══ INFORMATION SHOWN

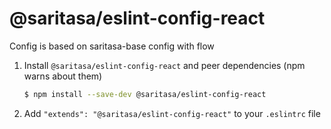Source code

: # @saritasa/eslint-config-react

Config is based on saritasa-base config with flow
1. Install `@saritasa/eslint-config-react` and peer dependencies (npm warns about them) 

    ```sh
    $ npm install --save-dev @saritasa/eslint-config-react
    ```

2. Add `"extends": "@saritasa/eslint-config-react"` to your `.eslintrc` file
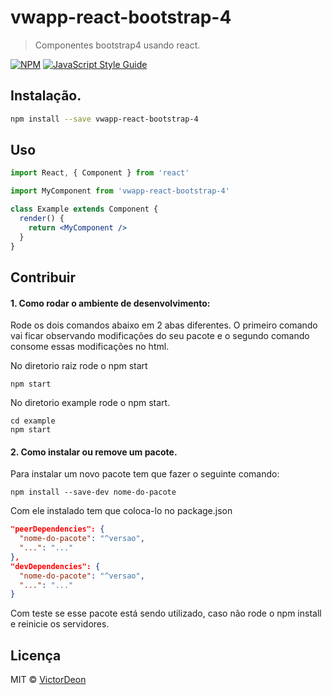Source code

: # vwapp-react-bootstrap-4

> Componentes bootstrap4 usando react.

[![NPM](https://img.shields.io/npm/v/vwapp-react-bootstrap-4.svg)](https://www.npmjs.com/package/vwapp-react-bootstrap-4) [![JavaScript Style Guide](https://img.shields.io/badge/code_style-standard-brightgreen.svg)](https://standardjs.com)

## Instalação.

```bash
npm install --save vwapp-react-bootstrap-4
```

## Uso

```jsx
import React, { Component } from 'react'

import MyComponent from 'vwapp-react-bootstrap-4'

class Example extends Component {
  render() {
    return <MyComponent />
  }
}
```

## Contribuir

#### 1. Como rodar o ambiente de desenvolvimento:

Rode os dois comandos abaixo em 2 abas diferentes. O primeiro comando vai ficar observando modificações do seu pacote e o segundo
comando consome essas modificações no html.

No diretorio raiz rode o npm start

```
npm start
```

No diretorio example rode o npm start.

```
cd example
npm start
```

#### 2. Como instalar ou remove um pacote.

Para instalar um novo pacote tem que fazer o seguinte comando:

```
npm install --save-dev nome-do-pacote
```

Com ele instalado tem que coloca-lo no package.json

```json
"peerDependencies": {
  "nome-do-pacote": "^versao",
  "...": "..."
},
"devDependencies": {
  "nome-do-pacote": "^versao",
  "...": "..."
}
```

Com teste se esse pacote está sendo utilizado, caso não rode o npm install e reinicie os servidores.

## Licença

MIT © [VictorDeon](https://github.com/VictorDeon)

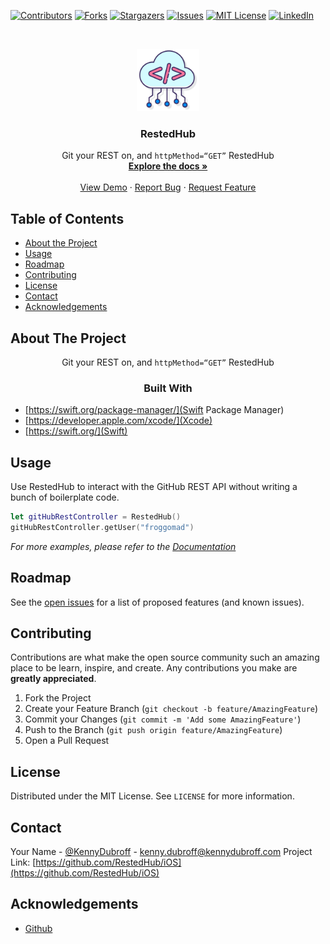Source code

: <!--
*** Thanks for checking out this README Template. If you have a suggestion that would
*** make this better, please fork the repo and create a pull request or simply open
*** an issue with the tag "enhancement".
*** Thanks again! Now go create something AMAZING! :D
***
***
***
*** To avoid retyping too much info. Do a search and replace for the following:
*** iOS, / (with -name/)
-->





<!-- PROJECT SHIELDS -->
<!--
*** I'm using markdown "reference style" links for readability.
*** Reference links are enclosed in brackets [ ] instead of parentheses ( ).
*** See the bottom of this document for the declaration of the reference variables
*** for contributors-url, forks-url, etc. This is an optional, concise syntax you may use.
*** https://www.markdownguide.org/basic-syntax/#reference-style-links
-->
[![Contributors][contributors-shield]][contributors-url]
[![Forks][forks-shield]][forks-url]
[![Stargazers][stars-shield]][stars-url]
[![Issues][issues-shield]][issues-url]
[![MIT License][license-shield]][license-url]
[![LinkedIn][linkedin-shield]][linkedin-url]



<!-- PROJECT LOGO -->
<br />
<p align="center">
  <a href="https://github.com/RestedHub/iOS">
    <img src="https://raw.githubusercontent.com/RestedHub/iOS/main/images/cloudCoding.png" alt="Logo" width="100" height="100">
  </a>

  <h3 align="center">RestedHub</h3>

  <p align="center">
    Git your REST on, and <code>httpMethod=“GET”</code> RestedHub
    <br />
    <a href="https://github.com/RestedHub/iOS"><strong>Explore the docs »</strong></a>
    <br />
    <br />
    <a href="https://github.com/RestedHub/iOS">View Demo</a>
    ·
    <a href="https://github.com/RestedHub/iOS/issues">Report Bug</a>
    ·
    <a href="https://github.com/RestedHub/iOS/issues">Request Feature</a>
  </p>
</p>

<!-- TABLE OF CONTENTS -->
## Table of Contents

* [About the Project](#about-the-project)
* [Usage](#usage)
* [Roadmap](#roadmap)
* [Contributing](#contributing)
* [License](#license)
* [Contact](#contact)
* [Acknowledgements](#acknowledgements)



<!-- ABOUT THE PROJECT -->
## About The Project

<!--[![Product Name Screen Shot][product-screenshot]](https://example.com)-->
<div style="text-align: center;">
Git your REST on, 
and
<code>httpMethod=“GET”</code> RestedHub

### Built With
</div>

* [https://swift.org/package-manager/](Swift Package Manager)
* [https://developer.apple.com/xcode/](Xcode)
* [https://swift.org/](Swift)

<!-- USAGE EXAMPLES -->
## Usage

Use RestedHub to interact with the GitHub REST API without writing a bunch of boilerplate code.
```swift
let gitHubRestController = RestedHub()
gitHubRestController.getUser("froggomad")
```
_For more examples, please refer to the [Documentation](https://example.com)_

<!-- ROADMAP -->
## Roadmap

See the [open issues](https://github.com/RestedHub/iOS/issues) for a list of proposed features (and known issues).

<!-- CONTRIBUTING -->
## Contributing

Contributions are what make the open source community such an amazing place to be learn, inspire, and create. Any contributions you make are **greatly appreciated**.

1. Fork the Project
2. Create your Feature Branch (`git checkout -b feature/AmazingFeature`)
3. Commit your Changes (`git commit -m 'Add some AmazingFeature'`)
4. Push to the Branch (`git push origin feature/AmazingFeature`)
5. Open a Pull Request

<!-- LICENSE -->
## License

Distributed under the MIT License. See `LICENSE` for more information.

<!-- CONTACT -->
## Contact

Your Name - [@KennyDubroff](https://twitter.com/KennyDubroff) - kenny.dubroff@kennydubroff.com
Project Link: [https://github.com/RestedHub/iOS](https://github.com/RestedHub/iOS)

<!-- ACKNOWLEDGEMENTS -->
## Acknowledgements

* [Github](https://github.com)

<!-- MARKDOWN LINKS & IMAGES -->
<!-- https://www.markdownguide.org/basic-syntax/#reference-style-links -->
[contributors-shield]: https://img.shields.io/github/contributors/RestedHub/iOS.svg?style=flat-square
[contributors-url]: https://github.com/RestedHub/iOS/graphs/contributors
[forks-shield]: https://img.shields.io/github/forks/RestedHub/iOS.svg?style=flat-square
[forks-url]: https://github.com/RestedHub/iOS/network/members
[stars-shield]: https://img.shields.io/github/stars/RestedHub/iOS.svg?style=flat-square
[stars-url]: https://github.com/RestedHub/iOS/stargazers
[issues-shield]: https://img.shields.io/github/issues/RestedHub/iOS.svg?style=flat-square
[issues-url]: https://github.com/RestedHub/iOS/issues
[license-shield]: https://img.shields.io/github/license/RestedHub/iOS.svg?style=flat-square
[license-url]: https://github.com/RestedHub/iOS/blob/master/LICENSE.txt
[linkedin-shield]: https://img.shields.io/badge/-LinkedIn-black.svg?style=flat-square&logo=linkedin&colorB=555
[linkedin-url]: https://linkedin.com/in/RestedHub
[product-screenshot]: images/screenshot.png
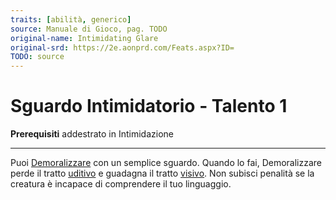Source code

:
 ```yaml
---
traits: [abilità, generico]
source: Manuale di Gioco, pag. TODO
original-name: Intimidating Glare
original-srd: https://2e.aonprd.com/Feats.aspx?ID=
TODO: source
---
```


# Sguardo Intimidatorio - Talento 1

**Prerequisiti** addestrato in Intimidazione

---

Puoi [Demoralizzare](/azioni/demoralizzare) con un semplice sguardo. Quando lo
fai, Demoralizzare perde il tratto [uditivo](/tratti/uditivo) e guadagna il
tratto [visivo](/tratti/visivo). Non subisci penalità se la creatura è incapace
di comprendere il tuo linguaggio.
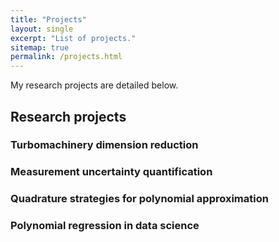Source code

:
 ```yaml
---
title: "Projects"
layout: single
excerpt: "List of projects."
sitemap: true
permalink: /projects.html
---
```


My research projects are detailed below.


## Research projects

### Turbomachinery dimension reduction

### Measurement uncertainty quantification

### Quadrature strategies for polynomial approximation

### Polynomial regression in data science


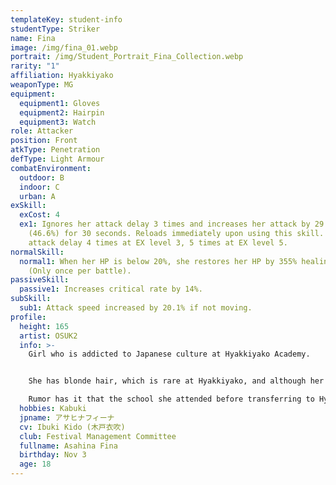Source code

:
 ```yaml
---
templateKey: student-info
studentType: Striker
name: Fina
image: /img/fina_01.webp
portrait: /img/Student_Portrait_Fina_Collection.webp
rarity: "1"
affiliation: Hyakkiyako
weaponType: MG
equipment:
  equipment1: Gloves
  equipment2: Hairpin
  equipment3: Watch
role: Attacker
position: Front
atkType: Penetration
defType: Light Armour
combatEnvironment:
  outdoor: B
  indoor: C
  urban: A
exSkill:
  exCost: 4
  ex1: Ignores her attack delay 3 times and increases her attack by 29.1%
    (46.6%) for 30 seconds. Reloads immediately upon using this skill. Ignores
    attack delay 4 times at EX level 3, 5 times at EX level 5.
normalSkill:
  normal1: When her HP is below 20%, she restores her HP by 355% healing power
    (Only once per battle).
passiveSkill:
  passive1: Increases critical rate by 14%.
subSkill:
  sub1: Attack speed increased by 20.1% if not moving.
profile:
  height: 165
  artist: OSUK2
  info: >-
    Girl who is addicted to Japanese culture at Hyakkiyako Academy.


    She has blonde hair, which is rare at Hyakkiyako, and although her Japanese is inexperienced, her energetic and positive personality makes her easy to get along with everyone.

    Rumor has it that the school she attended before transferring to Hyakkiyako was an incredibly prestigious school in the West.
  hobbies: Kabuki
  jpname: アサヒナフィーナ
  cv: Ibuki Kido (木戸衣吹)
  club: Festival Management Committee
  fullname: Asahina Fina
  birthday: Nov 3
  age: 18
---
```

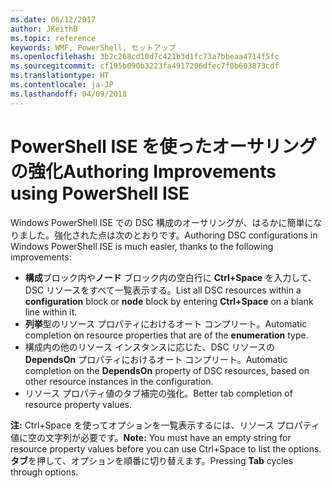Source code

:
 ```yaml
---
ms.date: 06/12/2017
author: JKeithB
ms.topic: reference
keywords: WMF, PowerShell, セットアップ
ms.openlocfilehash: 3b2c268cd10d7c421b3d1fc73a7bbeaa4714f5fc
ms.sourcegitcommit: cf195b090b3223fa4917206dfec7f0b603873cdf
ms.translationtype: HT
ms.contentlocale: ja-JP
ms.lasthandoff: 04/09/2018
---
```

# <a name="authoring-improvements-using-powershell-ise"></a><span data-ttu-id="f4e84-102">PowerShell ISE を使ったオーサリングの強化</span><span class="sxs-lookup"><span data-stu-id="f4e84-102">Authoring Improvements using PowerShell ISE</span></span>

<span data-ttu-id="f4e84-103">Windows PowerShell ISE での DSC 構成のオーサリングが、はるかに簡単になりました。強化された点は次のとおりです。</span><span class="sxs-lookup"><span data-stu-id="f4e84-103">Authoring DSC configurations in Windows PowerShell ISE is much easier, thanks to the following improvements:</span></span>

- <span data-ttu-id="f4e84-104">**構成**ブロック内や**ノード** ブロック内の空白行に **Ctrl+Space** を入力して、DSC リソースをすべて一覧表示する。</span><span class="sxs-lookup"><span data-stu-id="f4e84-104">List all DSC resources within a **configuration** block or **node** block by entering **Ctrl+Space** on a blank line within it.</span></span>
- <span data-ttu-id="f4e84-105">**列挙**型のリソース プロパティにおけるオート コンプリート。</span><span class="sxs-lookup"><span data-stu-id="f4e84-105">Automatic completion on resource properties that are of the **enumeration** type.</span></span>
- <span data-ttu-id="f4e84-106">構成内の他のリソース インスタンスに応じた、DSC リソースの **DependsOn** プロパティにおけるオート コンプリート。</span><span class="sxs-lookup"><span data-stu-id="f4e84-106">Automatic completion on the **DependsOn** property of DSC resources, based on other resource instances in the configuration.</span></span>
- <span data-ttu-id="f4e84-107">リソース プロパティ値のタブ補完の強化。</span><span class="sxs-lookup"><span data-stu-id="f4e84-107">Better tab completion of resource property values.</span></span>

<span data-ttu-id="f4e84-108">**注:** Ctrl+Space を使ってオプションを一覧表示するには、リソース プロパティ値に空の文字列が必要です。</span><span class="sxs-lookup"><span data-stu-id="f4e84-108">**Note:** You must have an empty string for resource property values before you can use Ctrl+Space to list the options.</span></span> <span data-ttu-id="f4e84-109">**タブ**を押して、オプションを順番に切り替えます。</span><span class="sxs-lookup"><span data-stu-id="f4e84-109">Pressing **Tab** cycles through options.</span></span>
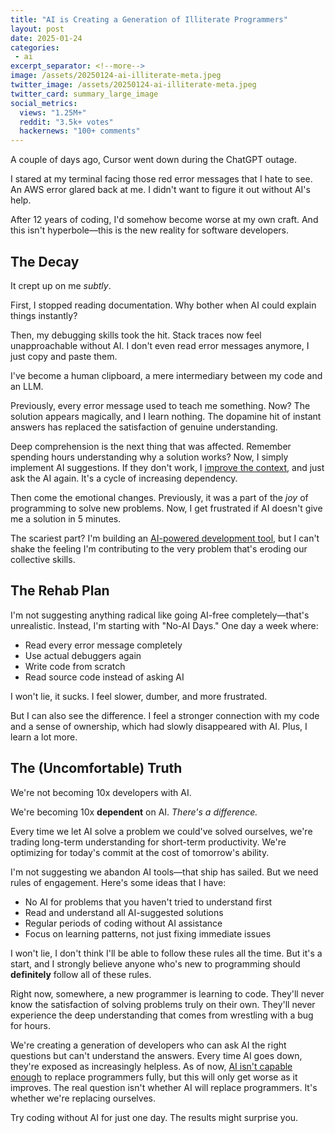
 ```yaml
---
title: "AI is Creating a Generation of Illiterate Programmers"
layout: post
date: 2025-01-24
categories:
 - ai
excerpt_separator: <!--more-->
image: /assets/20250124-ai-illiterate-meta.jpeg
twitter_image: /assets/20250124-ai-illiterate-meta.jpeg
twitter_card: summary_large_image
social_metrics:
  views: "1.25M+"
  reddit: "3.5k+ votes"
  hackernews: "100+ comments"
---
```


A couple of days ago, Cursor went down during the ChatGPT outage.

I stared at my terminal facing those red error messages that I hate to see. An AWS error glared back at me. I didn't want to figure it out without AI's help. 

After 12 years of coding, I'd somehow become worse at my own craft. And this isn't hyperbole&mdash;this is the new reality for software developers.

<!--more-->

## The Decay

It crept up on me *subtly*. 

First, I stopped reading documentation. Why bother when AI could explain things instantly? 

Then, my debugging skills took the hit. Stack traces now feel unapproachable without AI. I don't even read error messages anymore, I just copy and paste them.

I've become a human clipboard, a mere intermediary between my code and an LLM.

Previously, every error message used to teach me something. Now? The solution appears magically, and I learn nothing. The dopamine hit of instant answers has replaced the satisfaction of genuine understanding.

Deep comprehension is the next thing that was affected. Remember spending hours understanding why a solution works? Now, I simply implement AI suggestions. If they don't work, I [improve the context](/blog/ai-senior-developer), and just ask the AI again. It's a cycle of increasing dependency.

Then come the emotional changes. Previously, it was a part of the *joy* of programming to solve new problems. Now, I get frustrated if AI doesn't give me a solution in 5 minutes.

The scariest part? I'm building an [AI-powered development tool](/blog/giga), but I can't shake the feeling I'm contributing to the very problem that's eroding our collective skills.


## The Rehab Plan

I'm not suggesting anything radical like going AI-free completely&mdash;that's unrealistic. Instead, I'm starting with "No-AI Days." One day a week where:

* Read every error message completely
* Use actual debuggers again
* Write code from scratch
* Read source code instead of asking AI

I won't lie, it sucks. I feel slower, dumber, and more frustrated. 

But I can also see the difference. I feel a stronger connection with my code and a sense of ownership, which had slowly disappeared with AI. Plus, I learn a lot more.

## The (Uncomfortable) Truth

We're not becoming 10x developers with AI. 

We're becoming 10x **dependent** on AI. *There's a difference.*

Every time we let AI solve a problem we could've solved ourselves, we're trading long-term understanding for short-term productivity. We're optimizing for today's commit at the cost of tomorrow's ability.

I'm not suggesting we abandon AI tools&mdash;that ship has sailed. But we need rules of engagement. Here's some ideas that I have:

* No AI for problems that you haven't tried to understand first
* Read and understand all AI-suggested solutions
* Regular periods of coding without AI assistance
* Focus on learning patterns, not just fixing immediate issues

I won't lie, I don't think I'll be able to follow these rules all the time. But it's a start, and I strongly believe anyone who's new to programming should **definitely** follow all of these rules.

Right now, somewhere, a new programmer is learning to code. They'll never know the satisfaction of solving problems truly on their own. They'll never experience the deep understanding that comes from wrestling with a bug for hours. 

We're creating a generation of developers who can ask AI the right questions but can't understand the answers. Every time AI goes down, they're exposed as increasingly helpless. As of now, [AI isn't capable enough](/blog/ai-midlevel-engineer) to replace programmers fully, but this will only get worse as it improves. The real question isn't whether AI will replace programmers. It's whether we're replacing ourselves.


Try coding without AI for just one day. The results might surprise you. 
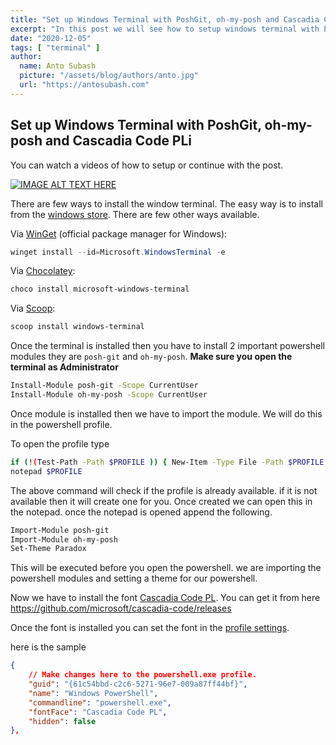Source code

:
 ```yaml
---
title: "Set up Windows Terminal with PoshGit, oh-my-posh and Cascadia Code PL"
excerpt: "In this post we will see how to setup windows terminal with PoshGit and oh-my-posh to make the terminal more productive"
date: "2020-12-05"
tags: [ "terminal" ]
author:
  name: Anto Subash
  picture: "/assets/blog/authors/anto.jpg"
  url: "https://antosubash.com"
---
```


## Set up Windows Terminal with PoshGit, oh-my-posh and Cascadia Code PLi

You can watch a videos of how to setup or continue with the post.

[![IMAGE ALT TEXT HERE](https://img.youtube.com/vi/cJ7oINPF2mo/0.jpg)](https://www.youtube.com/watch?v=cJ7oINPF2mo)

There are few ways to install the window terminal. The easy way is to install from the [windows store](https://aka.ms/terminal). There are few other ways available.

Via [WinGet][winget] (official package manager for Windows):

```powershell
winget install --id=Microsoft.WindowsTerminal -e
```

Via [Chocolatey][chocolatey]:

```powershell
choco install microsoft-windows-terminal
```

Via [Scoop][scoop]:

```powershell
scoop install windows-terminal
```

Once the terminal is installed then you have to install 2 important powershell modules they are `posh-git` and `oh-my-posh`. **Make sure you open the terminal as Administrator**

```bash
Install-Module posh-git -Scope CurrentUser
Install-Module oh-my-posh -Scope CurrentUser
```

Once module is installed then we have to import the module. We will do this in the powershell profile.

To open the profile type

```bash
if (!(Test-Path -Path $PROFILE )) { New-Item -Type File -Path $PROFILE -Force }
notepad $PROFILE
```

The above command will check if the profile is already available. if it is not available then it will create one for you. Once created we can open this in the notepad. once the notepad is opened append the following.

```bash
Import-Module posh-git
Import-Module oh-my-posh
Set-Theme Paradox
```

This will be executed before you open the powershell. we are importing the powershell modules and setting a theme for our powershell.

Now we have to install the font [Cascadia Code PL](https://github.com/microsoft/cascadia-code/releases). You can get it from here https://github.com/microsoft/cascadia-code/releases

Once the font is installed you can set the font in the [profile settings](https://docs.microsoft.com/en-us/windows/terminal/customize-settings/profile-settings).

here is the sample

```json
{
    // Make changes here to the powershell.exe profile.
    "guid": "{61c54bbd-c2c6-5271-96e7-009a87ff44bf}",
    "name": "Windows PowerShell",
    "commandline": "powershell.exe",
    "fontFace": "Cascadia Code PL",
    "hidden": false
},
```

[scoop]: https://scoop.sh/
[scoop-extras]: https://github.com/lukesampson/scoop/wiki/Buckets
[windowsterminal]: https://github.com/microsoft/terminal
[winget]: https://github.com/microsoft/winget-cli/
[chocolatey]: https://chocolatey.org/
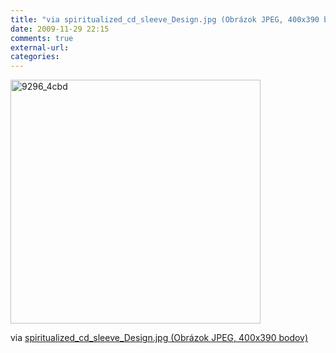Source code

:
 ```yaml
---
title: "via spiritualized_cd_sleeve_Design.jpg (Obrázok JPEG, 400x390 bodov)"
date: 2009-11-29 22:15
comments: true
external-url:
categories:
---
```

[<img src="http://0.asset.soup.io/asset/0563/9296_4cbd.jpeg" width="400" height="390" alt="9296_4cbd" />][1]

via [spiritualized\_cd\_sleeve\_Design.jpg (Obrázok JPEG, 400x390 bodov)][2]

  [1]: http://3.bp.blogspot.com/_Rk1qrb0AgNY/R8lxNffWP7I/AAAAAAAAAI8/GhezNANp7mo/s400/spiritualized_cd_sleeve_Design.jpg
  [2]: http://3.bp.blogspot.com/_Rk1qrb0AgNY/R8lxNffWP7I/AAAAAAAAAI8/GhezNANp7mo/s400/spiritualized_cd_sleeve_Design.jpg
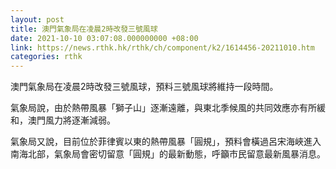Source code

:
 ```yaml
---
layout: post
title: 澳門氣象局在凌晨2時改發三號風球
date: 2021-10-10 03:07:08.000000000 +08:00
link: https://news.rthk.hk/rthk/ch/component/k2/1614456-20211010.htm
categories: rthk
---
```


澳門氣象局在凌晨2時改發三號風球，預料三號風球將維持一段時間。

氣象局說，由於熱帶風暴「獅子山」逐漸遠離，與東北季候風的共同效應亦有所緩和，澳門風力將逐漸減弱。

氣象局又說，目前位於菲律賓以東的熱帶風暴「圓規」，預料會橫過呂宋海峽進入南海北部，氣象局會密切留意「圓規」的最新動態，呼籲市民留意最新風暴消息。
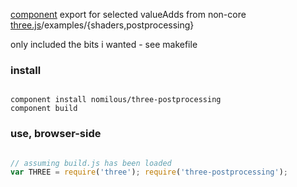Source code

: 
[component](https://github.com/component/component) export for selected valueAdds from non-core [three.js](https://github.com/mrdoob/three.js)/examples/{shaders,postprocessing}

only included the bits i wanted - see makefile

### install 

```

component install nomilous/three-postprocessing
component build

```

### use, browser-side

```js

// assuming build.js has been loaded
var THREE = require('three'); require('three-postprocessing');


```
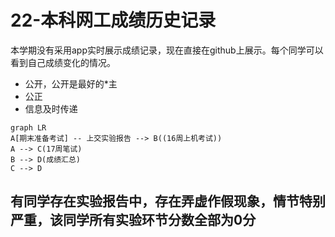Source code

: # 22-本科网工成绩历史记录
本学期没有采用app实时展示成绩记录，现在直接在github上展示。每个同学可以看到自己成绩变化的情况。

- 公开，公开是最好的*主
- 公正
- 信息及时传递



```mermaid
graph LR
A[期末准备考试] -- 上交实验报告 --> B((16周上机考试))
A --> C(17周笔试)
B --> D(成绩汇总)
C --> D
```


## 有同学存在实验报告中，存在弄虚作假现象，情节特别严重，该同学所有实验环节分数全部为0分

════

_REQUIRED ACTION_
Set down, unchanged, only those lines above that fall between the line with "parentheses ( )." and the line with "[![Issues][issues-shield]][issues-url]", the two end lines included.

_RESPONSE BOX_
*** Reference links are enclosed in brackets [ ] instead of parentheses ( ).
*** See the bottom of this document for the declaration of the reference variables
*** for contributors-url, forks-url, etc. This is an optional, concise syntax you may use.
*** https://www.markdownguide.org/basic-syntax/#reference-style-links
-->
[![Contributors][contributors-shield]][contributors-url]
[![Forks][forks-shield]][forks-url]
[![Stargazers][stars-shield]][stars-url]
[![Issues][issues-shield]][issues-url]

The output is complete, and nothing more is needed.